▶ Task description: Search the material below for the string "product" and list each line that holds it.

========

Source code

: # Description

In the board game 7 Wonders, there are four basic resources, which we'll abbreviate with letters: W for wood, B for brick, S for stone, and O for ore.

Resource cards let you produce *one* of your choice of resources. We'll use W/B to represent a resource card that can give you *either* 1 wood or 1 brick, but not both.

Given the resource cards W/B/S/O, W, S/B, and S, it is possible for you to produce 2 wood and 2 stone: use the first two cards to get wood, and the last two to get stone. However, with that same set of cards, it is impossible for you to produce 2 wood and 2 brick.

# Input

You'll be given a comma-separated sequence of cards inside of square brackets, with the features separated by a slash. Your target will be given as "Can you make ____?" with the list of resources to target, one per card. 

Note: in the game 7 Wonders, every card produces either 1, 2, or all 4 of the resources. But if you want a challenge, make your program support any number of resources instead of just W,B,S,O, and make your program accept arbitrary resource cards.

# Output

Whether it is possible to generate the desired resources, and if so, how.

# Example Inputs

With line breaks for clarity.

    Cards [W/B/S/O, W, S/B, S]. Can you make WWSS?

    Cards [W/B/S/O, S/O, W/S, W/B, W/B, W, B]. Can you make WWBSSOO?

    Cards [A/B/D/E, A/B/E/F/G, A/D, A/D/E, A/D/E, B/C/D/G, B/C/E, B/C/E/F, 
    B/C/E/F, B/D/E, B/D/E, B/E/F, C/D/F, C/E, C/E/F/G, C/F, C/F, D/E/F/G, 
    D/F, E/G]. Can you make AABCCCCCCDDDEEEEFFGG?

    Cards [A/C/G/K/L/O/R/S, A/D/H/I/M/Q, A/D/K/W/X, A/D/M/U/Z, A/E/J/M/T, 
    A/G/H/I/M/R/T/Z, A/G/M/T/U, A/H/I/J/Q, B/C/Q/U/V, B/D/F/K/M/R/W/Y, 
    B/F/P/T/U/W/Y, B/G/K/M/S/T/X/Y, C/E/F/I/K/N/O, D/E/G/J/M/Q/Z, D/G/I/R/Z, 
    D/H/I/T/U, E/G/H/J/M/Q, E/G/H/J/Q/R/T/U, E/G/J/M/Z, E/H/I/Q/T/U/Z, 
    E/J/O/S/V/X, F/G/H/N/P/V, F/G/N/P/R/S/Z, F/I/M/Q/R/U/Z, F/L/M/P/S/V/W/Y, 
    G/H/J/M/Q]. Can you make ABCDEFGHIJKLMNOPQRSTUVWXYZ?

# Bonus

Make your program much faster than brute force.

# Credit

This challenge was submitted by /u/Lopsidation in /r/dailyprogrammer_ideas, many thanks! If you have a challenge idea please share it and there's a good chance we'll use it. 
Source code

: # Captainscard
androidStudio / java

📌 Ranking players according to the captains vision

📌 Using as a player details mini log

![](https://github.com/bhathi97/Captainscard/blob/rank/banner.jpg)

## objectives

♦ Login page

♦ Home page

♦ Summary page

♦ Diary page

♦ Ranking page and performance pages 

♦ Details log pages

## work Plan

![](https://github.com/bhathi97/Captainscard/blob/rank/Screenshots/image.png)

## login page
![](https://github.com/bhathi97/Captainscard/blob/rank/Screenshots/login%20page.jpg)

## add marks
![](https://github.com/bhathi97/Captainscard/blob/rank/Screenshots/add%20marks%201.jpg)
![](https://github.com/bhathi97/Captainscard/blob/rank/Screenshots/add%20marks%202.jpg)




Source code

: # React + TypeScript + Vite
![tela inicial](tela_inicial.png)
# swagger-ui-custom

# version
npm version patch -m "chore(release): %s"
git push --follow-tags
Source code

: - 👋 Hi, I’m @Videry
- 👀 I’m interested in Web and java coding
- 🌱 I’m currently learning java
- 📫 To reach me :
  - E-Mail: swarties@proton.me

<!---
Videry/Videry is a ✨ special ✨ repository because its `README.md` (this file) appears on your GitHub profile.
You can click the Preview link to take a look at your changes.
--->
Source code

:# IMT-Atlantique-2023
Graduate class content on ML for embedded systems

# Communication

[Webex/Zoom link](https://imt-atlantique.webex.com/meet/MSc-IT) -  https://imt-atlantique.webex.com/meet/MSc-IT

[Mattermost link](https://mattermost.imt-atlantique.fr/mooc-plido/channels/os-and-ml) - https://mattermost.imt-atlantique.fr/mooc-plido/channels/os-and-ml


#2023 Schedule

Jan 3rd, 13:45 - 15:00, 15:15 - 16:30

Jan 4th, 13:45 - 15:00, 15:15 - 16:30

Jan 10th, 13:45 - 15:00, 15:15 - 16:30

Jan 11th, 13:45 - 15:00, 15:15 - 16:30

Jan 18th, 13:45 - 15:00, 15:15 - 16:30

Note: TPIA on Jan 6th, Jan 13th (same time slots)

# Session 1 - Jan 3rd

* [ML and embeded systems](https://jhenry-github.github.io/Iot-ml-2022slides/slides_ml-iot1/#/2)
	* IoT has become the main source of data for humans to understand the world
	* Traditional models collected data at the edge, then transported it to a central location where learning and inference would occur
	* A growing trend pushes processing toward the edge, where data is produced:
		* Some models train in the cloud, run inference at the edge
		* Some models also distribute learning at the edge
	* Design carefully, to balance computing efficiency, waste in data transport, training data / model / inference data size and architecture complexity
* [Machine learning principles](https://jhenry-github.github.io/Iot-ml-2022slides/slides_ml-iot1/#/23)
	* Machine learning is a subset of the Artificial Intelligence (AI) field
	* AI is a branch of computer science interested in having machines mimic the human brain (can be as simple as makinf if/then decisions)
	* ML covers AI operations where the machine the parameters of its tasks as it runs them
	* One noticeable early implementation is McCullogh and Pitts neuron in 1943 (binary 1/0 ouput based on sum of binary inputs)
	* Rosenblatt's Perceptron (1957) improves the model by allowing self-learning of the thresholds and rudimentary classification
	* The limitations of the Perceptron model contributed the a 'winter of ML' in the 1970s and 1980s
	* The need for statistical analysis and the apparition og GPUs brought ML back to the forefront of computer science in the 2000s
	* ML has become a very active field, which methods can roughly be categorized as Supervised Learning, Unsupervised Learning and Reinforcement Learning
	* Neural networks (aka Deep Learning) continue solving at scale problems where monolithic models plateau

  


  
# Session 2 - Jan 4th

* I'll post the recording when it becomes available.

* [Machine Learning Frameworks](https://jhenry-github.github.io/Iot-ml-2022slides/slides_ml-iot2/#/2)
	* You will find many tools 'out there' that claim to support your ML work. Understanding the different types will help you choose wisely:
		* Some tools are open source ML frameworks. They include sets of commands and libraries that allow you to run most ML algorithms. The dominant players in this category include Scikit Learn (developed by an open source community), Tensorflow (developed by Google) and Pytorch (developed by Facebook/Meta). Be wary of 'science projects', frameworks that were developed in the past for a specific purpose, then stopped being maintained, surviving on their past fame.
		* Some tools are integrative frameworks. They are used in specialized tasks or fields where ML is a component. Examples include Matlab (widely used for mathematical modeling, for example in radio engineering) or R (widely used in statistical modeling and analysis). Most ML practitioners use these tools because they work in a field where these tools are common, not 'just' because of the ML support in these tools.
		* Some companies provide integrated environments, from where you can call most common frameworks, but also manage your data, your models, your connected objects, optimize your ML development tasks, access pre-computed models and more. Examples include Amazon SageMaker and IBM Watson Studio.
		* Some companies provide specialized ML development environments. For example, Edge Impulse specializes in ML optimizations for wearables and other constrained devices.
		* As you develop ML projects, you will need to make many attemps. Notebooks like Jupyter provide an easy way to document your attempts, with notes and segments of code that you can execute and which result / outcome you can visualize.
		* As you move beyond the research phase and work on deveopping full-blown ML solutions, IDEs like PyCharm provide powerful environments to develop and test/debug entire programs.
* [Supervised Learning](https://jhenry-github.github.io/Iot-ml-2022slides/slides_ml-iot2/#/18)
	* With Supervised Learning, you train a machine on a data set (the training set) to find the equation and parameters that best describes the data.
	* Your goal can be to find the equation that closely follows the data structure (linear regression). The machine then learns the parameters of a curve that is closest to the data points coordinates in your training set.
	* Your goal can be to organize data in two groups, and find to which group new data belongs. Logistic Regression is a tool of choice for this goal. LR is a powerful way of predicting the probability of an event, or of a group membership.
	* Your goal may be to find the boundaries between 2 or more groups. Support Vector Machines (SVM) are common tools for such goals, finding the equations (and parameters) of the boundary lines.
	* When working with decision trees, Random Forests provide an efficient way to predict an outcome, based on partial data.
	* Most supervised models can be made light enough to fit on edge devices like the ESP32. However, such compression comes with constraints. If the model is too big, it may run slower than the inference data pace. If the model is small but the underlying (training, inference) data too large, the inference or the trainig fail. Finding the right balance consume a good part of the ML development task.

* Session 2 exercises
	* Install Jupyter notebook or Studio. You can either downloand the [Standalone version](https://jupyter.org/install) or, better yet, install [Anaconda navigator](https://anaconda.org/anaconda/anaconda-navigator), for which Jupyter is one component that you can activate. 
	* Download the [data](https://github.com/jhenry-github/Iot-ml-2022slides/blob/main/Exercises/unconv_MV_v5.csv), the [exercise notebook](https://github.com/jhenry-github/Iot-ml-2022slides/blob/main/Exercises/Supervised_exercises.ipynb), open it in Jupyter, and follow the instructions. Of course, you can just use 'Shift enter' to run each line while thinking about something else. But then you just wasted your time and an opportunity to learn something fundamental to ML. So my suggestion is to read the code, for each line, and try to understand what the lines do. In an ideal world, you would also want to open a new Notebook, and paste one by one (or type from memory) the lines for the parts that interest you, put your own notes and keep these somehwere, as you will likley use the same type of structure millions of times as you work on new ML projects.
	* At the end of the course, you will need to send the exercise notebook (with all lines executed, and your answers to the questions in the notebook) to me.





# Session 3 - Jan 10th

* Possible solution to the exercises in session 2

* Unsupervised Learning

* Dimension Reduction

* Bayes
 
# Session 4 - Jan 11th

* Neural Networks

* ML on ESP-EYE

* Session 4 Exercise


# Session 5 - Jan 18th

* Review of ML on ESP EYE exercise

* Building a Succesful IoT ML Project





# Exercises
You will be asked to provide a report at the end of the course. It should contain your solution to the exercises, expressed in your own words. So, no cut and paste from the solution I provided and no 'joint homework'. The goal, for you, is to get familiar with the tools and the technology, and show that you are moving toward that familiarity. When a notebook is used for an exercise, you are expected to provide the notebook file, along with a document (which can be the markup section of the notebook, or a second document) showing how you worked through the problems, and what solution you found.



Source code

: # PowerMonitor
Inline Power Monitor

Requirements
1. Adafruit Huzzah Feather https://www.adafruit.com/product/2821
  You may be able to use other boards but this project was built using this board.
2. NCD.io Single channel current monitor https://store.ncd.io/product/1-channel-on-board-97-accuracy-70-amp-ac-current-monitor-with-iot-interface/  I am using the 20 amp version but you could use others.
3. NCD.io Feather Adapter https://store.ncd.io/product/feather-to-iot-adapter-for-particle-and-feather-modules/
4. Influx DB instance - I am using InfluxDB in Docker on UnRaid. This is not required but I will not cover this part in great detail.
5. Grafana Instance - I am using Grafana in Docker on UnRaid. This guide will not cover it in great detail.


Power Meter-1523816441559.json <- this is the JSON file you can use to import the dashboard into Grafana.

========

▶ Response to the task:
1. Adafruit Huzzah Feather https://www.adafruit.com/product/2821
2. NCD.io Single channel current monitor https://store.ncd.io/product/1-channel-on-board-97-accuracy-70-amp-ac-current-monitor-with-iot-interface/  I am using the 20 amp version but you could use others.
3. NCD.io Feather Adapter https://store.ncd.io/product/feather-to-iot-adapter-for-particle-and-feather-modules/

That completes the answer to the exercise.